A major source of beef is Montana. At one point every summer the cattle outnumber people in that state. Even the biggest operations depend on open country. Thier own ranch land would be grazed out half way through the summer. Not only that but the ranchers use their ground in the summer to grow hay to get the cattle through the winter.


----------



## jahan (Sep 7, 2007)

.45 said:


> Good post cklspencer... good comments !!


I agree.

To add to it, you have about zero knowledge of how things really work. It is wise to do your homework before running your mouth. I am guilty of it also, so don't worry you just need to be educated.  :mrgreen: :lol: Anyways there is a family in Huntington that run cattle and sheep and I run into the boys every summer in their sheep camp. First off they do not use illegals, very big myth. They spend a lot of money getting proper visas, ect. to get some of the guys from South America up here. The only reason they hire those guys because most Americans are too lazy to do the work they have to do, sheep herding is not easy.
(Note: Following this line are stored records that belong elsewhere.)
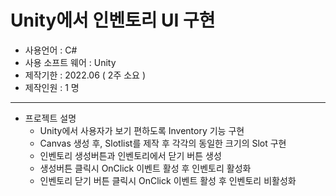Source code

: # Unity에서 인벤토리 UI 구현

+ 사용언어 : C#
+ 사용 소프트 웨어 : Unity
+ 제작기한 : 2022.06 ( 2주 소요 )
+ 제작인원 : 1 명
------------------------------------------------------------------------
+ 프로젝트 설명 
    + Unity에서 사용자가 보기 편하도록 Inventory 기능 구현
    + Canvas 생성 후, Slotlist를 제작 후 각각의 동일한 크기의 Slot 구현
    + 인벤토리 생성버튼과 인벤토리에서 닫기 버튼 생성
    + 생성버튼 클릭시 OnClick 이벤트 활성 후 인벤토리 활성화
    + 인벤토리 닫기 버튼 클릭시 OnClick 이벤트 활성 후 인벤토리 비활성화


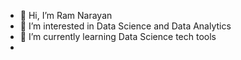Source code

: - 👋 Hi, I’m Ram Narayan
- 👀 I’m interested in Data Science and Data Analytics
- 🌱 I’m currently learning Data Science tech tools
- 

<!---
rampatel099/rampatel099 is a ✨ special ✨ repository because its `README.md` (this file) appears on your GitHub profile.
You can click the Preview link to take a look at your changes.
--->
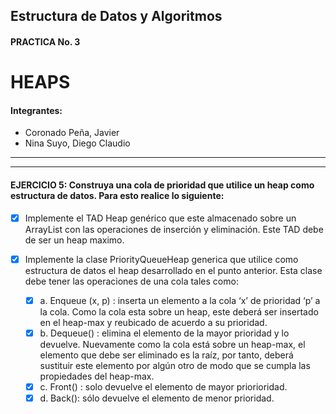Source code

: ## Estructura de Datos y Algoritmos
#### PRACTICA No. 3
# HEAPS

#### Integrantes:
- Coronado Peña, Javier
- Nina Suyo, Diego Claudio

---
---
#### EJERCICIO 5: Construya una cola de prioridad que utilice un heap como estructura de datos. Para esto realice lo siguiente:

- [x] Implemente el TAD Heap genérico que este almacenado sobre un ArrayList con las operaciones de inserción y eliminación. Este TAD debe de ser un heap maximo.

- [x] Implemente la clase PriorityQueueHeap generica que utilice como estructura de datos el heap desarrollado en el punto anterior. Esta clase debe tener las operaciones de una cola tales como:

    - [x] a. Enqueue (x, p) : inserta un elemento a la cola ‘x’ de prioridad ‘p’ a la cola. Como la cola esta sobre un heap, este deberá ser insertado en el heap-max y reubicado de acuerdo a su prioridad.
    - [x] b. Dequeue() : elimina el elemento de la mayor prioridad y lo devuelve. Nuevamente como la cola está sobre un heap-max, el elemento que debe ser eliminado es la raíz, por tanto, deberá sustituir este elemento por algún otro de modo que se cumpla las propiedades del heap-max.
    - [x] c. Front() : solo devuelve el elemento de mayor priorioridad.
    - [x] d. Back(): sólo devuelve el elemento de menor prioridad.
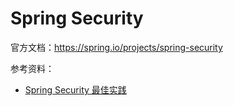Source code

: # Spring Security

官方文档：https://spring.io/projects/spring-security

参考资料：

* [Spring Security 最佳实践](https://www.bilibili.com/video/BV1Z1421C7DM?spm_id_from=333.1245.0.0)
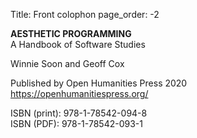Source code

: Title: Front colophon
page_order: -2


**AESTHETIC PROGRAMMING**<br>
A Handbook of Software Studies

Winnie Soon and Geoff Cox

Published by Open Humanities Press 2020<br>
https://openhumanitiespress.org/

ISBN (print): 978-1-78542-094-8<br>
ISBN (PDF): 978-1-78542-093-1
I hate sheep but after spending a few evenings around the fire with these fine gentlemen I grew a very healthy respect for what they do and their livelihood. I will be the first to admit I wouldn't be able to do it. Especially for the little pay they get. Anyways look into it more, go spend a few days with a sheep herder or go on a cattle roundup then see what your opinion is.


----------



## wyogoob (Sep 7, 2007)

I would move domestic sheep from areas with Bighorns. Mountain goats too I guess. I see a lot of Mountain Goats and come to think only one time have I seen them where domestic sheep hung out.

If you witness overgrazing and litter on public lands by the livestock industry report it to the appropriate agency. Be able to back up your claim with pictures, coordinates, and dates if you need to. And then, hopefully, be prepared to take a horseback ride into the area with a government rep. Have your hunting partners file complaints also. It's not easy, the "Good Ole Boy" system still applies out west. So be persistant.
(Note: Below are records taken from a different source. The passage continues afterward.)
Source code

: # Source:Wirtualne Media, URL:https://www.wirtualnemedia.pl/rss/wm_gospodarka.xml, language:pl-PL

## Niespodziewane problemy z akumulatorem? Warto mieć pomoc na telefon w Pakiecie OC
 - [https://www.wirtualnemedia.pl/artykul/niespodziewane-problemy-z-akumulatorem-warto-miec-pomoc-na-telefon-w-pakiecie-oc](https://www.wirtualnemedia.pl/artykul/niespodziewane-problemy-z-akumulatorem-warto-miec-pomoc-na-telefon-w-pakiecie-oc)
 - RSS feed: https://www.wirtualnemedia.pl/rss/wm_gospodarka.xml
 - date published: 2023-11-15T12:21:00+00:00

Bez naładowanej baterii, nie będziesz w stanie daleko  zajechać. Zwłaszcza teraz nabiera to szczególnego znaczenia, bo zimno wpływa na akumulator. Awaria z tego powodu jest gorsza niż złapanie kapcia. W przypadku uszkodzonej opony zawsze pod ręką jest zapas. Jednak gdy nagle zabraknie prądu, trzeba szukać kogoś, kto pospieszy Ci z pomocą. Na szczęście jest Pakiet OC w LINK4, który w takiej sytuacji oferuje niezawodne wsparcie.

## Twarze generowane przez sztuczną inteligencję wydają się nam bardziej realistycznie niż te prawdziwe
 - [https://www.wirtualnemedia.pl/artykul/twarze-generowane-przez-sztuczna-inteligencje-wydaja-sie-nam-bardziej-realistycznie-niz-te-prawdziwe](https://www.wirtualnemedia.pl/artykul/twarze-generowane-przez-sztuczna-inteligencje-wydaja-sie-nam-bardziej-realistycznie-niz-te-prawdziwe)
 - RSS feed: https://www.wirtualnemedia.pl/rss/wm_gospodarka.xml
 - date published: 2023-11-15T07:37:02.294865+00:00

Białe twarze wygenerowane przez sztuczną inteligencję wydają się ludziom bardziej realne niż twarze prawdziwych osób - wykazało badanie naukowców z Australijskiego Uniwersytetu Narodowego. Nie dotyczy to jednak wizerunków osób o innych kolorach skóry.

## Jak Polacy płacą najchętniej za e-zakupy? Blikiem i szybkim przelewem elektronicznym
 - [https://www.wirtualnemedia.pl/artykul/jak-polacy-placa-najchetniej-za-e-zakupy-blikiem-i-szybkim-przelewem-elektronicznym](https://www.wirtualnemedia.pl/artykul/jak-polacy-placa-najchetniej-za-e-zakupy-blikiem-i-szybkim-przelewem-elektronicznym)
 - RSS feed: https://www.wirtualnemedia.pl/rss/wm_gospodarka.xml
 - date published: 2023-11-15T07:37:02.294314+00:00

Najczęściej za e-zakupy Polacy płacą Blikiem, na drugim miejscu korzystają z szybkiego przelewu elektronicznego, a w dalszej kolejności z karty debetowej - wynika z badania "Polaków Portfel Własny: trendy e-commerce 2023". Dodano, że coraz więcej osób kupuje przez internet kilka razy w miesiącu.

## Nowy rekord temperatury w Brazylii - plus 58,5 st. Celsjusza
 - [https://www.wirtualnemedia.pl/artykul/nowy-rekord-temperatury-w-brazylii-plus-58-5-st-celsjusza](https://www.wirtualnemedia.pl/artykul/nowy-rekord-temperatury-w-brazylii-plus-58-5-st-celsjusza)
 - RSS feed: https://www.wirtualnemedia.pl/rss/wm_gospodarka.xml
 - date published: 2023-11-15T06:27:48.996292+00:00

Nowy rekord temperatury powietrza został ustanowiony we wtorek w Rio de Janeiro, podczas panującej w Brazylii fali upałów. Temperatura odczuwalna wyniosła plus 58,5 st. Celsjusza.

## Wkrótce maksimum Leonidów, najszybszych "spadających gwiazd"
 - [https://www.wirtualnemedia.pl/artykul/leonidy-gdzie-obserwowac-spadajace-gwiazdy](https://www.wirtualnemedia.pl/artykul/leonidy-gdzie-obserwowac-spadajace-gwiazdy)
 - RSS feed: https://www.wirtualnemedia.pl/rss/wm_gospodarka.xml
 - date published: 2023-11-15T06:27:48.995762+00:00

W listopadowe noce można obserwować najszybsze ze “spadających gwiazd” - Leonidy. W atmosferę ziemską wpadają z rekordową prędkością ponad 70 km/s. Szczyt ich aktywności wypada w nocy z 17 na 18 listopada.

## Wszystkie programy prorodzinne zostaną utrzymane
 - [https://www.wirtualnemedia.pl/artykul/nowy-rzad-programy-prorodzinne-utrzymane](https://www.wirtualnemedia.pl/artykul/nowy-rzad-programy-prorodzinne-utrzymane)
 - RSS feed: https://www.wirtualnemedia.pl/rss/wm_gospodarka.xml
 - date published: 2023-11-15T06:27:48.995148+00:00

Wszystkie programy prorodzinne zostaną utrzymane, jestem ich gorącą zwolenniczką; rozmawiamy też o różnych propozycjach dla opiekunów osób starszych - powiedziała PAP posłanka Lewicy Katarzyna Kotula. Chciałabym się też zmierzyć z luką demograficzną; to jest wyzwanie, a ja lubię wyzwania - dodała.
As far as deer and elk go, I think they get along with the livestock OK.

Winter range is the key, without good winter range the other things like game management, over-grazing, and weather mean little. 

I do see one trend that is alarming: increased road kills in areas where there are still good numbers of deer, or even elk for that matter.


----------



## Bowdacious (Sep 16, 2007)

*


bullsnot said:



I watched a series recently called "Last American Cowboy" and I assure you those ranchers depend on open range. Without it the cost of feeding those animals would be too much for many ranchers and put them out of business not to mention driving the cost of beef way up.

Click to expand...

*I grew up on a dairy farm in Duchesne, Utah. The farm had been in my family for over 100 years. We milked about 50-60 head of cows (holsteins) twice a day. Through taxes and mandatory updates to barns and equipment and water rights and irrigation issues...the government just about shut us down. Milk prices were low and we weren't making enough as a "little outfit" to make it worth our while. Sad to say, but it was my generation (dad and I)that cut our losses. We still lease the 150 acres the farm was on but we can't make a living at it anymore.

What I'm trying to say is that you've gotta be able to roll with the punches and change with the times. If you can't make it on what you got....get out.

*JAHAN*.......if you have any questions about my "KNOWLEDGE" Refer to what I wrote above. I've been on round-ups with friends and know the hard work it takes. I have experience with beef and some with sheep....don't care much for sheep, think they are stinky and stupid and think they do worse to the land than cows. I don't mind the cows so much.

I believe that there is a "good 'ol boy club". I know cause I have "EXPERIENCE". I'm not just talking out my azz. This is just my observations.

I'm a country boy...been around cows and beef and horses my whole life. I know and understand why open range is a good thing...I do...but what is good for the rancher is not always what is good for national forest and national forest assets.


----------



## Bowdacious (Sep 16, 2007)

wyogoob said:


> Winter range is the key, without good winter range the other things like game management, over-grazing, and weather mean little.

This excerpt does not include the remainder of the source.